L'ex-président péruvien Garcia, soupçonné de corruption, demande asile à l'Uruguay

L'ex-président péruvien Garcia, soupçonné de corruption, demande asile à l'Uruguay
Peruvian former president Alan Garcia arrives at the prosecutor's office in Lima on November 15, 2018

AFP, publié le dimanche 18 novembre 2018 à 22h11

L'ancien président péruvien Alan Garcia a demandé asile à l'ambassade d'Uruguay à Lima après avoir été interdit de sortie du territoire le temps d'une enquête pour corruption, a annoncé dimanche le ministère des Affaires étrangères du Pérou.

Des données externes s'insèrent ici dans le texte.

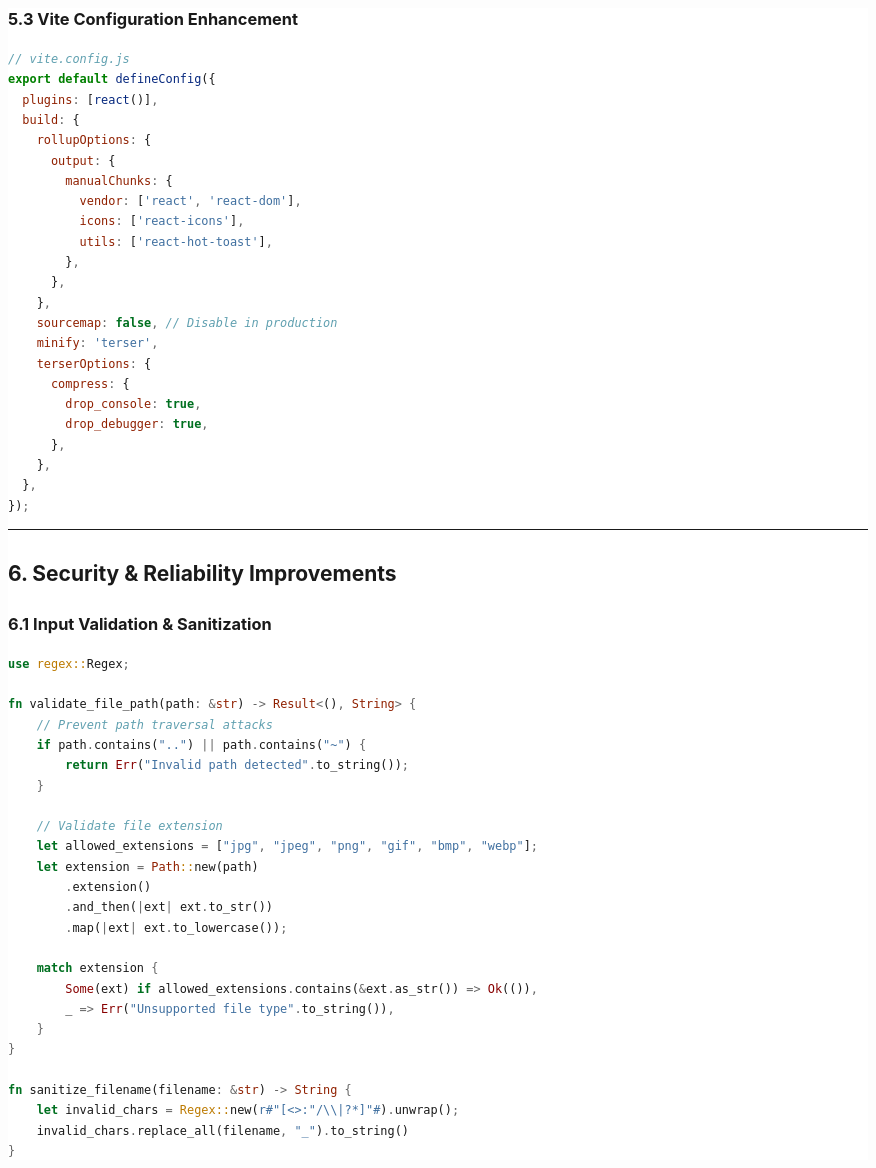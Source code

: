 ### 5.3 Vite Configuration Enhancement
```javascript
// vite.config.js
export default defineConfig({
  plugins: [react()],
  build: {
    rollupOptions: {
      output: {
        manualChunks: {
          vendor: ['react', 'react-dom'],
          icons: ['react-icons'],
          utils: ['react-hot-toast'],
        },
      },
    },
    sourcemap: false, // Disable in production
    minify: 'terser',
    terserOptions: {
      compress: {
        drop_console: true,
        drop_debugger: true,
      },
    },
  },
});
```

---

## 6. Security & Reliability Improvements

### 6.1 Input Validation & Sanitization
```rust
use regex::Regex;

fn validate_file_path(path: &str) -> Result<(), String> {
    // Prevent path traversal attacks
    if path.contains("..") || path.contains("~") {
        return Err("Invalid path detected".to_string());
    }
    
    // Validate file extension
    let allowed_extensions = ["jpg", "jpeg", "png", "gif", "bmp", "webp"];
    let extension = Path::new(path)
        .extension()
        .and_then(|ext| ext.to_str())
        .map(|ext| ext.to_lowercase());
    
    match extension {
        Some(ext) if allowed_extensions.contains(&ext.as_str()) => Ok(()),
        _ => Err("Unsupported file type".to_string()),
    }
}

fn sanitize_filename(filename: &str) -> String {
    let invalid_chars = Regex::new(r#"[<>:"/\\|?*]"#).unwrap();
    invalid_chars.replace_all(filename, "_").to_string()
}
```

Le ministère a déclaré dans un communiqué avoir été informé par l'ambassade d'Uruguay que M. Garcia y avait demandé asile dans la nuit de samedi à dimanche.

Celui qui a présidé le Pérou à deux reprises est soupçonné d'être impliqué dans le gigantesque scandale de pots-de-vin versés dans plusieurs pays d'Amérique du Sud par le géant brésilien des travaux publics Odebrecht. 

M. Garcia est plus précisément accusé d'avoir perçu de l'argent illégalement à l'occasion de la construction d'une ligne de métro dans la capitale au cours de son second mandat (2006 à 2011).

Odebrecht a reconnu avoir versé 29 millions de dollars de pots-de-vin à des officiels péruviens au cours de trois présidences.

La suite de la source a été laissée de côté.